● EXERCISE PROMPT
When a line of the listing below has the string "read" in it, copy that line.

● SOURCE RECORDS
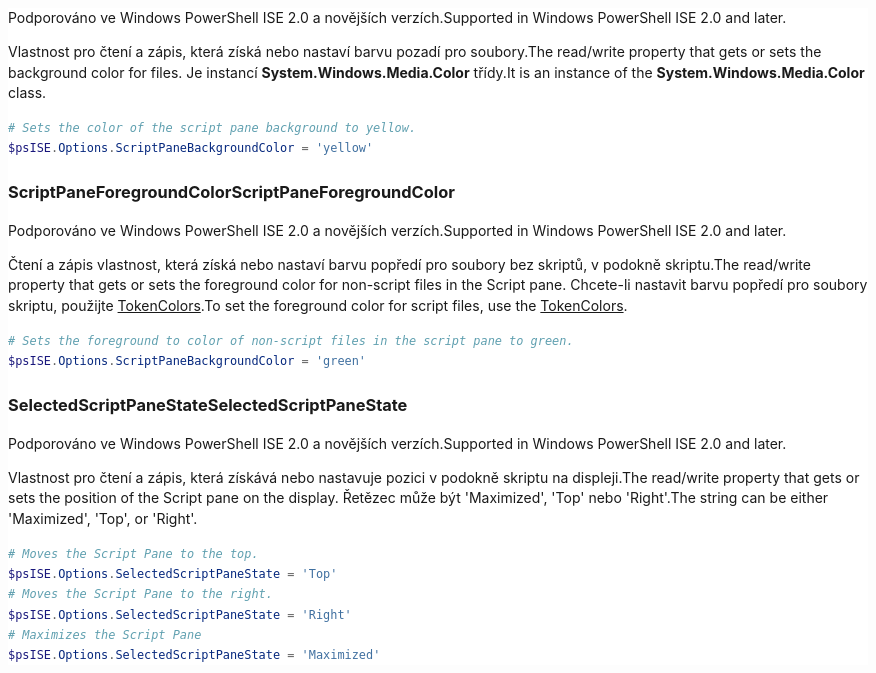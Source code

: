 <span data-ttu-id="aabf9-205">Podporováno ve Windows PowerShell ISE 2.0 a novějších verzích.</span><span class="sxs-lookup"><span data-stu-id="aabf9-205">Supported in Windows PowerShell ISE 2.0 and later.</span></span>

<span data-ttu-id="aabf9-206">Vlastnost pro čtení a zápis, která získá nebo nastaví barvu pozadí pro soubory.</span><span class="sxs-lookup"><span data-stu-id="aabf9-206">The read/write property that gets or sets the background color for files.</span></span> <span data-ttu-id="aabf9-207">Je instancí **System.Windows.Media.Color** třídy.</span><span class="sxs-lookup"><span data-stu-id="aabf9-207">It is an instance of the **System.Windows.Media.Color** class.</span></span>

```powershell
# Sets the color of the script pane background to yellow.
$psISE.Options.ScriptPaneBackgroundColor = 'yellow'
```

### <a name="scriptpaneforegroundcolor"></a><span data-ttu-id="aabf9-208">ScriptPaneForegroundColor</span><span class="sxs-lookup"><span data-stu-id="aabf9-208">ScriptPaneForegroundColor</span></span>

<span data-ttu-id="aabf9-209">Podporováno ve Windows PowerShell ISE 2.0 a novějších verzích.</span><span class="sxs-lookup"><span data-stu-id="aabf9-209">Supported in Windows PowerShell ISE 2.0 and later.</span></span>

<span data-ttu-id="aabf9-210">Čtení a zápis vlastnost, která získá nebo nastaví barvu popředí pro soubory bez skriptů, v podokně skriptu.</span><span class="sxs-lookup"><span data-stu-id="aabf9-210">The read/write property that gets or sets the foreground color for non-script files in the Script pane.</span></span>
<span data-ttu-id="aabf9-211">Chcete-li nastavit barvu popředí pro soubory skriptu, použijte [TokenColors](#tokencolors).</span><span class="sxs-lookup"><span data-stu-id="aabf9-211">To set the foreground color for script files, use the [TokenColors](#tokencolors).</span></span>

```powershell
# Sets the foreground to color of non-script files in the script pane to green.
$psISE.Options.ScriptPaneBackgroundColor = 'green'
```

### <a name="selectedscriptpanestate"></a><span data-ttu-id="aabf9-212">SelectedScriptPaneState</span><span class="sxs-lookup"><span data-stu-id="aabf9-212">SelectedScriptPaneState</span></span>

<span data-ttu-id="aabf9-213">Podporováno ve Windows PowerShell ISE 2.0 a novějších verzích.</span><span class="sxs-lookup"><span data-stu-id="aabf9-213">Supported in Windows PowerShell ISE 2.0 and later.</span></span>

<span data-ttu-id="aabf9-214">Vlastnost pro čtení a zápis, která získává nebo nastavuje pozici v podokně skriptu na displeji.</span><span class="sxs-lookup"><span data-stu-id="aabf9-214">The read/write property that gets or sets the position of the Script pane on the display.</span></span> <span data-ttu-id="aabf9-215">Řetězec může být 'Maximized', 'Top' nebo 'Right'.</span><span class="sxs-lookup"><span data-stu-id="aabf9-215">The string can be either 'Maximized', 'Top', or 'Right'.</span></span>

```powershell
# Moves the Script Pane to the top.
$psISE.Options.SelectedScriptPaneState = 'Top'
# Moves the Script Pane to the right.
$psISE.Options.SelectedScriptPaneState = 'Right'
# Maximizes the Script Pane
$psISE.Options.SelectedScriptPaneState = 'Maximized'
```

● ANSWER TO THIS PROBLEM
<span data-ttu-id="aabf9-206">Vlastnost pro čtení a zápis, která získá nebo nastaví barvu pozadí pro soubory.</span><span class="sxs-lookup"><span data-stu-id="aabf9-206">The read/write property that gets or sets the background color for files.</span></span> <span data-ttu-id="aabf9-207">Je instancí **System.Windows.Media.Color** třídy.</span><span class="sxs-lookup"><span data-stu-id="aabf9-207">It is an instance of the **System.Windows.Media.Color** class.</span></span>
<span data-ttu-id="aabf9-210">Čtení a zápis vlastnost, která získá nebo nastaví barvu popředí pro soubory bez skriptů, v podokně skriptu.</span><span class="sxs-lookup"><span data-stu-id="aabf9-210">The read/write property that gets or sets the foreground color for non-script files in the Script pane.</span></span>
<span data-ttu-id="aabf9-214">Vlastnost pro čtení a zápis, která získává nebo nastavuje pozici v podokně skriptu na displeji.</span><span class="sxs-lookup"><span data-stu-id="aabf9-214">The read/write property that gets or sets the position of the Script pane on the display.</span></span> <span data-ttu-id="aabf9-215">Řetězec může být 'Maximized', 'Top' nebo 'Right'.</span><span class="sxs-lookup"><span data-stu-id="aabf9-215">The string can be either 'Maximized', 'Top', or 'Right'.</span></span>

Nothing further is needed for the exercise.